Assigned task: Could you return the lines below exactly, from the first line up to and including the line that holds "for further purposes."?

Plain-text document sources:
....................
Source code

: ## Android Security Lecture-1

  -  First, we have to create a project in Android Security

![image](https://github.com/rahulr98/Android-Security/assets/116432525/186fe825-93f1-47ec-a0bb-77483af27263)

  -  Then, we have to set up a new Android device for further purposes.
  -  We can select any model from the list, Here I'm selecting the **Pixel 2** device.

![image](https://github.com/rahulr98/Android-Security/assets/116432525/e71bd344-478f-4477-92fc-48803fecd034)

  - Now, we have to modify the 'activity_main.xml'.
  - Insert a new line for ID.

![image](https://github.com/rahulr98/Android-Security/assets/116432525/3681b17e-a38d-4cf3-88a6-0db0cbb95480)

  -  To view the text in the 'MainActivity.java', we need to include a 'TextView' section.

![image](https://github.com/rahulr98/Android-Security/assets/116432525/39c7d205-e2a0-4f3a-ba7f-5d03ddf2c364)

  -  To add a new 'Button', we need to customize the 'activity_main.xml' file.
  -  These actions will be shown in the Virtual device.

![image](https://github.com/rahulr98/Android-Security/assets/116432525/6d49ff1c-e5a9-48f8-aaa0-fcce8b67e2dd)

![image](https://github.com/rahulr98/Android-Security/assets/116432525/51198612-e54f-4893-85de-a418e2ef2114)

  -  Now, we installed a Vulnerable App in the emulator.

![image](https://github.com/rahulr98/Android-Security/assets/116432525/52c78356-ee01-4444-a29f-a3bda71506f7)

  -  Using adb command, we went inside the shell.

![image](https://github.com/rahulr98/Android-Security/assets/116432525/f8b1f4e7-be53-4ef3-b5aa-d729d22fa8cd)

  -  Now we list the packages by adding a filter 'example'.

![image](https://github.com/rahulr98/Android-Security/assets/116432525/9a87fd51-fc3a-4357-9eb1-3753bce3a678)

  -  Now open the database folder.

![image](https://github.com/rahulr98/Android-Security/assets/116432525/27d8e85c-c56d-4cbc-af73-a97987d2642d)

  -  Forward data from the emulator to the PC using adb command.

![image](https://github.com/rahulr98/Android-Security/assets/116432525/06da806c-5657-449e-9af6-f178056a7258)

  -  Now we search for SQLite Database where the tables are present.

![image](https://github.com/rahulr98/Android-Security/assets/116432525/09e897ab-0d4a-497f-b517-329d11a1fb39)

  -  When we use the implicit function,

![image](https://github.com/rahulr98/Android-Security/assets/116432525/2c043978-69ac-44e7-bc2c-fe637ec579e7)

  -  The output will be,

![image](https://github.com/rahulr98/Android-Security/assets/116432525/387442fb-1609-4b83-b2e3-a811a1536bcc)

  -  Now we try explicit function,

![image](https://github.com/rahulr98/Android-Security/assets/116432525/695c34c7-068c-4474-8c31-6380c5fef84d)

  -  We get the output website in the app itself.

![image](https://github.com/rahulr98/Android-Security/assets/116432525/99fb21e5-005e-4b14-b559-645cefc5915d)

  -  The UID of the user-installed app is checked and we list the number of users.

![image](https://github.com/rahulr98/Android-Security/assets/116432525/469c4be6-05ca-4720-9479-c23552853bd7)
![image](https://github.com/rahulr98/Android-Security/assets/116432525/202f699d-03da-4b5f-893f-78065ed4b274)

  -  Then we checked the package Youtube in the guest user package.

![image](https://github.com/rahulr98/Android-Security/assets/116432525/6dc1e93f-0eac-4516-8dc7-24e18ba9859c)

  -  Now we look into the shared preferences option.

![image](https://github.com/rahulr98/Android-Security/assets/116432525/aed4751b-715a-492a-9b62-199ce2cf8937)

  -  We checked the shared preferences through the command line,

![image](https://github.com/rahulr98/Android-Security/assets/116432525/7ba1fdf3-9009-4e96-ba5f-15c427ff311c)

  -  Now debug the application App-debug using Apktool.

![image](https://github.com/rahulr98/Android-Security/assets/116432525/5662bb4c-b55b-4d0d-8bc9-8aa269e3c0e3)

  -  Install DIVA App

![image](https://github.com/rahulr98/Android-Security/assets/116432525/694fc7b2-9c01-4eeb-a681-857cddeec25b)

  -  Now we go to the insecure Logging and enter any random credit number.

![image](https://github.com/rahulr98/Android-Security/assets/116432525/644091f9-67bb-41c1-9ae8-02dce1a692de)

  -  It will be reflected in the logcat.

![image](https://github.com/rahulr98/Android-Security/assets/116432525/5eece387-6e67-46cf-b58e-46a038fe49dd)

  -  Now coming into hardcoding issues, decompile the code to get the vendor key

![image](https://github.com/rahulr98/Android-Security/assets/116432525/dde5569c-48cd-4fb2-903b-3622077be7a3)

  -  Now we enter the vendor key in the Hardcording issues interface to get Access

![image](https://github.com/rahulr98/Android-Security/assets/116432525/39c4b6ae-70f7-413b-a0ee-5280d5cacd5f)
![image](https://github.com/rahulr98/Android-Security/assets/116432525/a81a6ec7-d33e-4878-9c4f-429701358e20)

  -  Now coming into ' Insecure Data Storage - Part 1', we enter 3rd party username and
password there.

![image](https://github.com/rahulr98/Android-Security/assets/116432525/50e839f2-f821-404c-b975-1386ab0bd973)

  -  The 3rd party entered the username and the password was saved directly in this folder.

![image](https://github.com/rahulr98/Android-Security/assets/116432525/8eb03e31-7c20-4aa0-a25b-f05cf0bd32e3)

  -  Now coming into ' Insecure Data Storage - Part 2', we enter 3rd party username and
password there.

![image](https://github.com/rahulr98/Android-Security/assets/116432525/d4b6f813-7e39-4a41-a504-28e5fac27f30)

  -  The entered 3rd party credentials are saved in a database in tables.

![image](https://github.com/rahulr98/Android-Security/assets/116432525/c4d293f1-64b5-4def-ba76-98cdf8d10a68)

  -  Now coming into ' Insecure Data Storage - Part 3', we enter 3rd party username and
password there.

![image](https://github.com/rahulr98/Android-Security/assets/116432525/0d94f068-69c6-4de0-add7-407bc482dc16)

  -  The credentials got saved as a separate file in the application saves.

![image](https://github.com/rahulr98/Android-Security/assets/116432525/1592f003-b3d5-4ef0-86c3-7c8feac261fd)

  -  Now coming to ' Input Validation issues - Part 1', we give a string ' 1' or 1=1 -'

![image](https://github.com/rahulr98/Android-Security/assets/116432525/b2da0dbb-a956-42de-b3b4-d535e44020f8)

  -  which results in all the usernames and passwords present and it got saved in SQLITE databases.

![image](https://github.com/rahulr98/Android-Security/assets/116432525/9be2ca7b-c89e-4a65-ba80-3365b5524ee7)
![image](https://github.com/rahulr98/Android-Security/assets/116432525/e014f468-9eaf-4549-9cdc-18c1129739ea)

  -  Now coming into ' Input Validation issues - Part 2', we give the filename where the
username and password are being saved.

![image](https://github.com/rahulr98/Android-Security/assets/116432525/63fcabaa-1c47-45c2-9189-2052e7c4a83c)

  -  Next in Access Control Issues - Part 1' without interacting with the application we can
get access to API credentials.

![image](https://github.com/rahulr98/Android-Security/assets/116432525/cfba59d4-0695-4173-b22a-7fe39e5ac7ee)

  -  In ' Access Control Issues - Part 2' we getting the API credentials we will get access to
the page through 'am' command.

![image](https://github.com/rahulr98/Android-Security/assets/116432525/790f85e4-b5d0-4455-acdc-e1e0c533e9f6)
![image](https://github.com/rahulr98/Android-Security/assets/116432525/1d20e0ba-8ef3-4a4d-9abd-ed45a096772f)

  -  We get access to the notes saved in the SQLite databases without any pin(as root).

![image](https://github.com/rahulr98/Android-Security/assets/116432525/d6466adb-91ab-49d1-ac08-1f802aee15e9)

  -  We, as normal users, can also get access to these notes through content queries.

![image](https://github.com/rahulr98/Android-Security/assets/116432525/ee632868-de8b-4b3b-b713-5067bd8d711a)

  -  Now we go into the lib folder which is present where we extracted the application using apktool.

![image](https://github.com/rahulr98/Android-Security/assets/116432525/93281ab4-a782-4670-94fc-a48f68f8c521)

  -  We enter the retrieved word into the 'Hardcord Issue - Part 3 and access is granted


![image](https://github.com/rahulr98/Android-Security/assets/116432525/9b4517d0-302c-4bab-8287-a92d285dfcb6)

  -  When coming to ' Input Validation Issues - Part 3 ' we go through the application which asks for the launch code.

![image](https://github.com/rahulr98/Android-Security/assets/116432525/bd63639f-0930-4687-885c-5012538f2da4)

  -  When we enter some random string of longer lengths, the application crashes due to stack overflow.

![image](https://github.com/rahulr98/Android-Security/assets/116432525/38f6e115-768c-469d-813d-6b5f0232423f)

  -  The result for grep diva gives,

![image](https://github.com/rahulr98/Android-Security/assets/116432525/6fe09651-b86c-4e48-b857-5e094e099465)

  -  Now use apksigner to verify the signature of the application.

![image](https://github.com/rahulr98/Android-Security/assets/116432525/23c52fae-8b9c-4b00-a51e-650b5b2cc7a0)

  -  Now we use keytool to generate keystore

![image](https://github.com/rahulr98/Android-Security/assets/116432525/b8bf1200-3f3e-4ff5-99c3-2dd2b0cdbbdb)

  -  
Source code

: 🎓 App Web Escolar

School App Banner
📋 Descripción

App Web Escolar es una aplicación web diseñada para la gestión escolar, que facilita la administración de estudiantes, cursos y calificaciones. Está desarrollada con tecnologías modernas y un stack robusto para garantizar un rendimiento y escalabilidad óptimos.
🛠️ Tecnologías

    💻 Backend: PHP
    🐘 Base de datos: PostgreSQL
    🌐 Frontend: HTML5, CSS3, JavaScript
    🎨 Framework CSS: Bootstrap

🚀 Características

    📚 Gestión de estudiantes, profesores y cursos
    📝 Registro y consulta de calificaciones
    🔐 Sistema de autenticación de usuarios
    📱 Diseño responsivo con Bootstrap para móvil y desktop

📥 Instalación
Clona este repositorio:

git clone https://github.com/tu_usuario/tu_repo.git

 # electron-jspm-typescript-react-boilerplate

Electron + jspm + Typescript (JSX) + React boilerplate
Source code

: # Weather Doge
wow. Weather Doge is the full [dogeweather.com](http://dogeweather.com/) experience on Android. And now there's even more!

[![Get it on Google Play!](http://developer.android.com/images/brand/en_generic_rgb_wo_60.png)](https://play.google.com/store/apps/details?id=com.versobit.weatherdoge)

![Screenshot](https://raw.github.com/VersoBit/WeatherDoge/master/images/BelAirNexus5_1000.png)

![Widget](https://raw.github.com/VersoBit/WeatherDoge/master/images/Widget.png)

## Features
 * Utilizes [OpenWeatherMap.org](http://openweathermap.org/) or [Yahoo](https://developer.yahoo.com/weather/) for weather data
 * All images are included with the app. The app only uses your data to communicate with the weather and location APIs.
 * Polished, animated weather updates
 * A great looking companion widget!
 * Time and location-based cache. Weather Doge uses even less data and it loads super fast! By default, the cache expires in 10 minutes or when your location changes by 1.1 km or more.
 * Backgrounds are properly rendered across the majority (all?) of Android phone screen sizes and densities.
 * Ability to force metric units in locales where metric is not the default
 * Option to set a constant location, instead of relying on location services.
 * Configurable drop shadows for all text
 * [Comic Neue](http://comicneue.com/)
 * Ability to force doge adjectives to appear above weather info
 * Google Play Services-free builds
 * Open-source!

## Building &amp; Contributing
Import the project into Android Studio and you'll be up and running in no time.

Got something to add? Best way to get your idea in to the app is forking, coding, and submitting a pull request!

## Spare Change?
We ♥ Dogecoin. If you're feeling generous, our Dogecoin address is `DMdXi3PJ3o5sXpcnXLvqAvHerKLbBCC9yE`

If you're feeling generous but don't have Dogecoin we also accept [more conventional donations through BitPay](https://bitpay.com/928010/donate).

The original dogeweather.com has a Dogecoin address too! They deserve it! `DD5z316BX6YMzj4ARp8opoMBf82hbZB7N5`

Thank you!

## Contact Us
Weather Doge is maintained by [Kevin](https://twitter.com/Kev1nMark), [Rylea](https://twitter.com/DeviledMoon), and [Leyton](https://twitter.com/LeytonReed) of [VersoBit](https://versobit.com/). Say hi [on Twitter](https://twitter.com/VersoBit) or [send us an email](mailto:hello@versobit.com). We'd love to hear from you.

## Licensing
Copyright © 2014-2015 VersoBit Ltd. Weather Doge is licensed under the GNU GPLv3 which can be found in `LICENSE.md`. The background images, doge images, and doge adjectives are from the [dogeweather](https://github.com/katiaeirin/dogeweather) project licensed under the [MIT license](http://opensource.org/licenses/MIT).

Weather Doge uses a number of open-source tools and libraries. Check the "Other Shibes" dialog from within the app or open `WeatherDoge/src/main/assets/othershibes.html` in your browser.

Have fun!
....................
Final answer:
Source code

: ## Android Security Lecture-1

  -  First, we have to create a project in Android Security

![image](https://github.com/rahulr98/Android-Security/assets/116432525/186fe825-93f1-47ec-a0bb-77483af27263)

  -  Then, we have to set up a new Android device for further purposes.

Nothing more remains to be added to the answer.